DATA IN THIS EXERCISE START

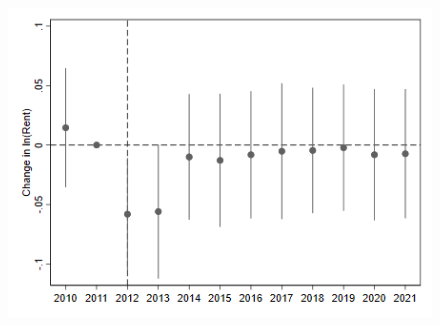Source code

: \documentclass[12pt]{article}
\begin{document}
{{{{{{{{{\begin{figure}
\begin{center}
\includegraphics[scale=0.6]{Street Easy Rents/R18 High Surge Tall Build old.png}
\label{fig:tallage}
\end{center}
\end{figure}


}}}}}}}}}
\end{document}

DATA IN THIS EXERCISE END
DATA IN THIS EXERCISE START

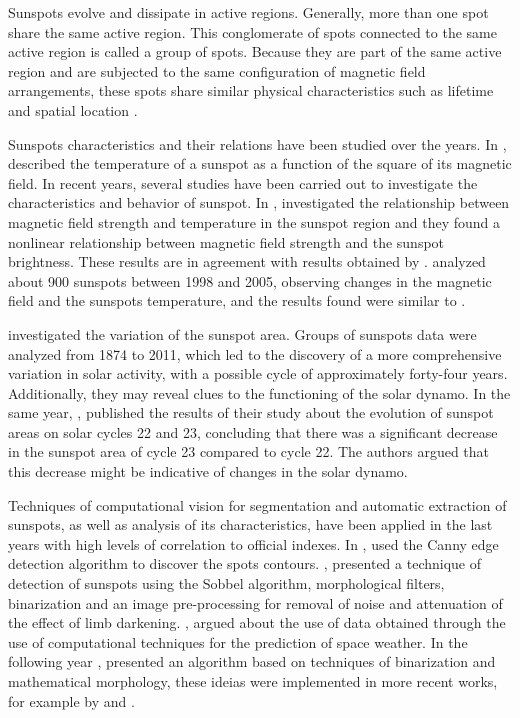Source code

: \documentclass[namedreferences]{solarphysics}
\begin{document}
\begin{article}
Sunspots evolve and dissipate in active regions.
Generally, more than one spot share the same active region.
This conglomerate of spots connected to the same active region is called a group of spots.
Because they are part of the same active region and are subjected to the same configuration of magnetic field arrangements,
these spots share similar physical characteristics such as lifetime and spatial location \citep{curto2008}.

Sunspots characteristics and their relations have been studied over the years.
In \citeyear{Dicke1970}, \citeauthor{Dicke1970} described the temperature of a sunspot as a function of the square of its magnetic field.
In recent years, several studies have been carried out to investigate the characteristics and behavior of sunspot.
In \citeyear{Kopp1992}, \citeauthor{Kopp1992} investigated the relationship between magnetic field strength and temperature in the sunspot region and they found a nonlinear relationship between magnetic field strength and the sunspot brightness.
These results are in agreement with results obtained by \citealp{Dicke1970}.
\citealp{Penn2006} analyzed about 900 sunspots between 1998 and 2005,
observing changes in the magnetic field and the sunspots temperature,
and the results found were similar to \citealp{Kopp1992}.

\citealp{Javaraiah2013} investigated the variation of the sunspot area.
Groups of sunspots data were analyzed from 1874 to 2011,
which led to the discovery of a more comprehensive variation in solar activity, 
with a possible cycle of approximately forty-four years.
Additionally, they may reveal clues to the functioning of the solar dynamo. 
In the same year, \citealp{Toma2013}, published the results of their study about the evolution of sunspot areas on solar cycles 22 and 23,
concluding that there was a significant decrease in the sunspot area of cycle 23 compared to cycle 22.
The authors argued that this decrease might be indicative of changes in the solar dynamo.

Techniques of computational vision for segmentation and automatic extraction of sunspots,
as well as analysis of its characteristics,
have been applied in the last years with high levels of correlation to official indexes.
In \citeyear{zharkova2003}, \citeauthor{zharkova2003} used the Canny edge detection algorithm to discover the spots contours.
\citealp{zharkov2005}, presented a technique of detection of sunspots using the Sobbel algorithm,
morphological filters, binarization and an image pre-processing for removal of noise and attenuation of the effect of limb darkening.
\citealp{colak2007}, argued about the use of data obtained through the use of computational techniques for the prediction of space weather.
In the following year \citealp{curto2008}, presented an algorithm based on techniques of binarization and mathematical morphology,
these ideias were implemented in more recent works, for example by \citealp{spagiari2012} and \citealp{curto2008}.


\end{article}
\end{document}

DATA IN THIS EXERCISE END

(EXERCISE PROMPT)
Copy out the range of lines above starting at the line with "observing changes in" and ending at the line with "Additionally, they may", exactly and including both.

(SOLUTION TO THIS PROBLEM)
observing changes in the magnetic field and the sunspots temperature,
and the results found were similar to \citealp{Kopp1992}.

\citealp{Javaraiah2013} investigated the variation of the sunspot area.
Groups of sunspots data were analyzed from 1874 to 2011,
which led to the discovery of a more comprehensive variation in solar activity, 
with a possible cycle of approximately forty-four years.
Additionally, they may reveal clues to the functioning of the solar dynamo. 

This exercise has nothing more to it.